Task objective — Would you copy each line of the data below that has "think"?

Data shown —
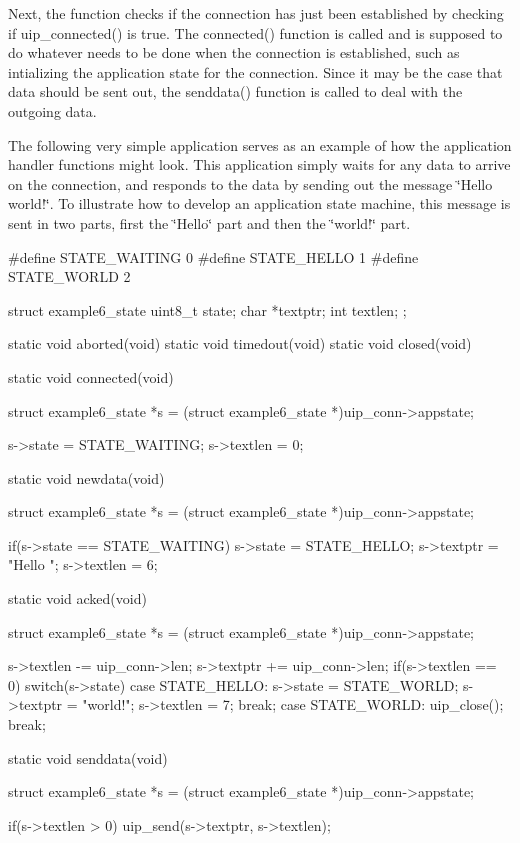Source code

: \-Next, the function checks if the connection has just been established by checking if uip\-\_\-connected() is true. \-The connected() function is called and is supposed to do whatever needs to be done when the connection is established, such as intializing the application state for the connection. \-Since it may be the case that data should be sent out, the senddata() function is called to deal with the outgoing data.

\-The following very simple application serves as an example of how the application handler functions might look. \-This application simply waits for any data to arrive on the connection, and responds to the data by sending out the message \char`\"{}\-Hello world!\char`\"{}. \-To illustrate how to develop an application state machine, this message is sent in two parts, first the \char`\"{}\-Hello\char`\"{} part and then the \char`\"{}world!\char`\"{} part.


\begin{DoxyCode}
#define STATE_WAITING 0
#define STATE_HELLO   1
#define STATE_WORLD   2

struct example6_state {
  uint8_t state;
  char *textptr;
  int  textlen;
};

static void aborted(void) {}
static void timedout(void) {}
static void closed(void) {}

static void connected(void) {
  struct example6_state *s = (struct example6_state *)uip_conn->appstate;

  s->state   = STATE_WAITING;
  s->textlen = 0;
}

static void newdata(void) {
  struct example6_state *s = (struct example6_state *)uip_conn->appstate;

  if(s->state == STATE_WAITING) {
    s->state   = STATE_HELLO;
    s->textptr = "Hello ";
    s->textlen = 6;
  }
}

static void acked(void) {
  struct example6_state *s = (struct example6_state *)uip_conn->appstate;
  
  s->textlen -= uip_conn->len;
  s->textptr += uip_conn->len;
  if(s->textlen == 0) {
    switch(s->state) {
    case STATE_HELLO:
      s->state   = STATE_WORLD;
      s->textptr = "world!\n";
      s->textlen = 7;
      break;
    case STATE_WORLD:
      uip_close();
      break;
    }
  }
}

static void senddata(void) {
  struct example6_state *s = (struct example6_state *)uip_conn->appstate;

  if(s->textlen > 0) {
    uip_send(s->textptr, s->textlen);
  }
}
\end{DoxyCode}


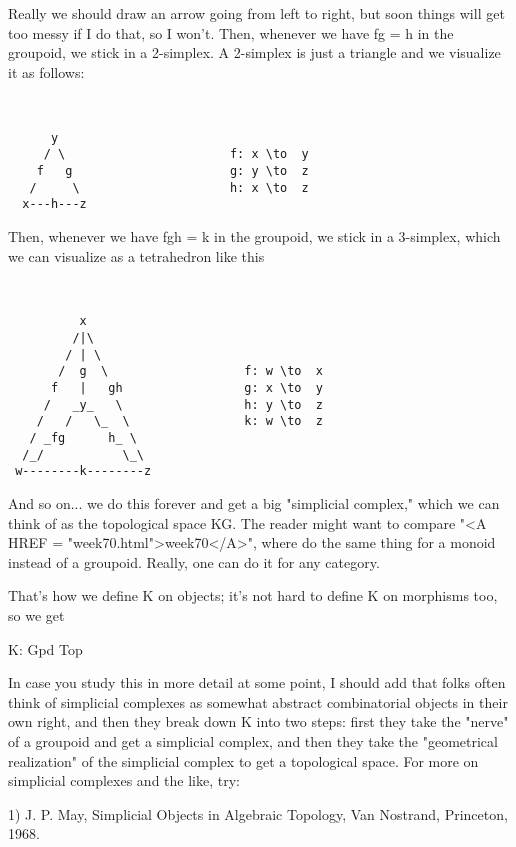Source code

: Really we should draw an arrow going from left to right, but soon
things will get too messy if I do that, so I won't.  Then, whenever we
have fg = h in the groupoid, we stick in a 2-simplex.  A 2-simplex is just
a triangle and we visualize it as follows: 


\begin{verbatim}


      y
     / \                       f: x \to  y
    f   g                      g: y \to  z
   /     \                     h: x \to  z
  x---h---z

\end{verbatim}
    
Then, whenever we have fgh = k in the groupoid, we stick in a 3-simplex,
which we can visualize as a tetrahedron like this


\begin{verbatim}


          x                      
         /|\                    
        / | \                  
       /  g  \                   f: w \to  x      
      f   |   gh                 g: x \to  y
     /   _y_   \                 h: y \to  z
    /   /   \_  \                k: w \to  z
   / _fg      h_ \        
  /_/           \_\      
 w--------k--------z

\end{verbatim}
    
And so on... we do this forever and get a big "simplicial complex,"
which we can think of as the topological space KG.  The reader might
want to compare "<A HREF = "week70.html">week70</A>", where
do the same thing for a monoid instead of a groupoid.  Really, one can
do it for any category.

That's how we define K on objects; it's not hard to define K on
morphisms too, so we get 

                      K: Gpd \to  Top

In case you study this in more detail at some point, I should add that
folks often think of simplicial complexes as somewhat abstract
combinatorial objects in their own right, and then they break down K 
into two steps: first they take the "nerve" of a groupoid and get a
simplicial complex, and then they take the "geometrical realization" of
the simplicial complex to get a topological space.  For more on
simplicial complexes and the like, try:

1) J. P. May, Simplicial Objects in Algebraic Topology, Van Nostrand,
Princeton, 1968.


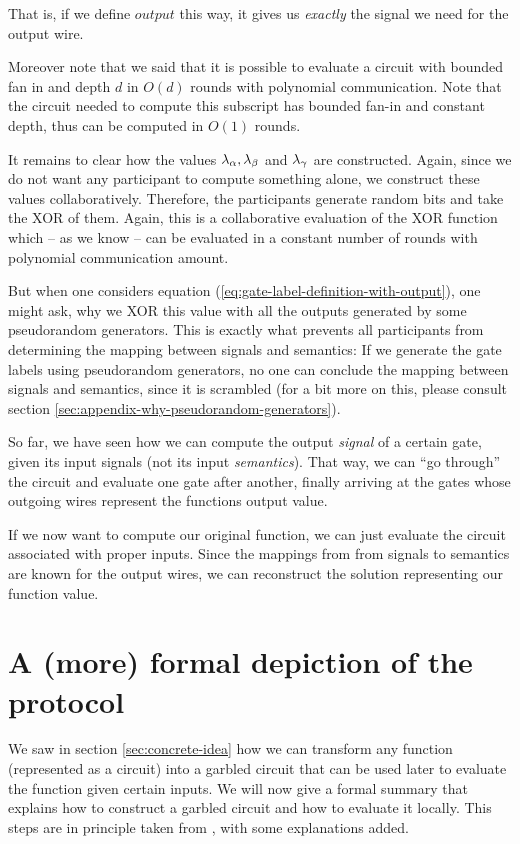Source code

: \message{ !name(seminar.tex)}\documentclass{llncs}
\begin{document}
That is, if we define $output$ this way, it gives us \emph{exactly} the signal we need for the output wire.

Moreover note that we said that it is possible to evaluate a circuit with bounded fan in and depth $d$ in $O(d)$ rounds with polynomial communication. Note that the circuit needed to compute this subscript has bounded fan-in and constant depth, thus can be computed in $O(1)$ rounds.

It remains to clear how the values $\lambda_\alpha,\lambda_\beta$ and $\lambda_\gamma$ are constructed. Again, since we do not want any participant to compute something alone, we construct these values collaboratively. Therefore, the participants generate random bits and take the XOR of them. Again, this is a collaborative evaluation of the XOR function which -- as we know -- can be evaluated in a constant number of rounds with polynomial communication amount.

But when one considers equation (\ref{eq:gate-label-definition-with-output}), one might ask, why we XOR this value with all the outputs generated by some pseudorandom generators. This is exactly what prevents all participants from determining the mapping between signals and semantics: If we generate the gate labels using pseudorandom generators, no one can conclude the mapping between signals and semantics, since it is scrambled (for a bit more on this, please consult section \ref{sec:appendix-why-pseudorandom-generators}). 

So far, we have seen how we can compute the output \emph{signal} of a certain gate, given its input signals (not its input \emph{semantics}). That way, we can ``go through'' the circuit and evaluate one gate after another, finally arriving at the gates whose outgoing wires represent the functions output value.

If we now want to compute our original function, we can just evaluate the circuit associated with proper inputs. Since the mappings from from signals to semantics are known for the output wires, we can reconstruct the solution representing our function value.

\section{A (more) formal depiction of the protocol}
\label{sec:formal-description}

We saw in section \ref{sec:concrete-idea} how we can transform any function (represented as a circuit) into a garbled circuit that can be used later to evaluate the function given certain inputs. We will now give a formal summary that explains how to construct a garbled circuit and how to evaluate it locally. This steps are in principle taken from \cite{Rogaway:1991:RCS:888502}, with some explanations added. 
\end{document}
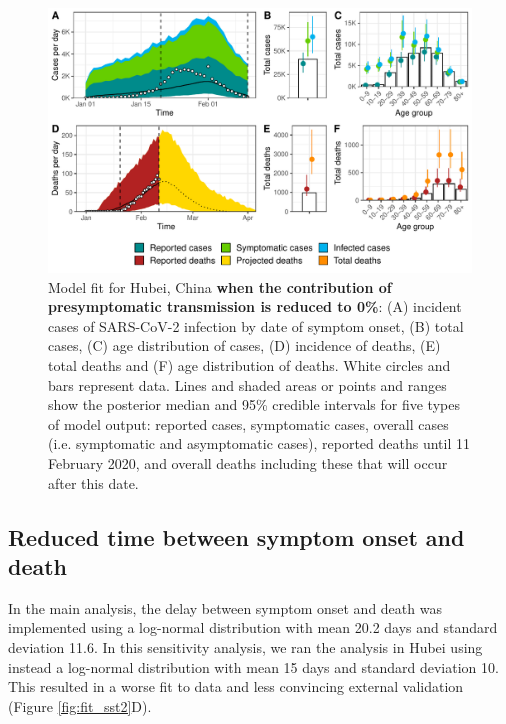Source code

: \documentclass{article}
\begin{document}
\begin{figure}[H]
	\includegraphics[width=\linewidth]{../format_output/figures_v3/supp_fit_16H.pdf}
	\caption{Model fit for Hubei, China \textbf{when the contribution of presymptomatic transmission is reduced to 0\%}: (A) incident cases of SARS-CoV-2 infection by date of symptom onset, (B) total cases, (C) age distribution of cases, (D) incidence of deaths, (E) total deaths and (F) age distribution of deaths. White circles and bars represent data. Lines and shaded areas or points and ranges show the posterior median and 95\% credible intervals for five types of model output: reported cases, symptomatic cases, overall cases (i.e. symptomatic and asymptomatic cases), reported deaths until 11 February 2020, and overall deaths including these that will occur after this date.}\label{fig:sens_q0}
\end{figure}

\clearpage
\subsection{Reduced time between symptom onset and death}

In the main analysis, the delay between symptom onset and death was implemented using a log-normal distribution with mean 20.2 days and standard deviation 11.6. In this sensitivity analysis, we ran the analysis in Hubei using instead a log-normal distribution with mean 15 days and standard deviation 10. This resulted in a worse fit to data and less convincing external validation (Figure \ref{fig:fit_sst2}D).
\end{document}
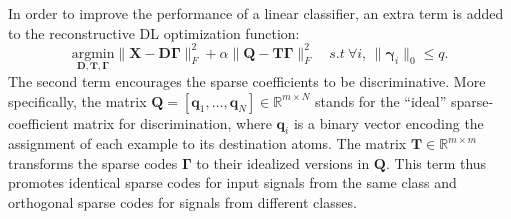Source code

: \documentclass[journal]{IEEEtran}
\newcommand{\bD}{\mathbf{D}}
\newcommand{\bq}{\mathbf{q}}
\newcommand{\bX}{\mathbf{X}}
\newcommand{\bT}{\mathbf{T}}
\newcommand{\bQ}{\mathbf{Q}}
\newcommand{\bGamma}{\boldsymbol{\Gamma}}
\newcommand{\bgamma}{\boldsymbol{\gamma}}
\begin{document}
In order to improve the performance of a linear classifier, an extra term is added to the reconstructive DL optimization function:
\begin{equation}\label{eq:LC-KSVD1}
\underset{\bD,\bT,\bGamma}{\text{argmin}} \|\bX - \bD \bGamma\|_F^2
  + \alpha \|\bQ - \bT \bGamma\|_F^2 \quad s.t \ \forall i, \, \|\bgamma_i\|_0 \leq q.
\end{equation}
The second term encourages the sparse coefficients to be discriminative. More specifically, the matrix $\bQ=[\bq_1,\ldots,\bq_N] \in \mathbb{R}^{m \times N}$ stands for the ``ideal'' sparse-coefficient matrix for discrimination, where $\bq_{i}$ is a binary vector encoding the assignment of each example to its destination atoms. The matrix $\bT \in \mathbb{R}^{m \times m}$ transforms the sparse codes $\bGamma$ to their idealized versions in $\bQ$. This term thus promotes identical sparse codes for input signals from the same class and orthogonal sparse codes for signals from different classes.

\end{document}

Reply —
which we can think of as the topological space KG.  The reader might
folks often think of simplicial complexes as somewhat abstract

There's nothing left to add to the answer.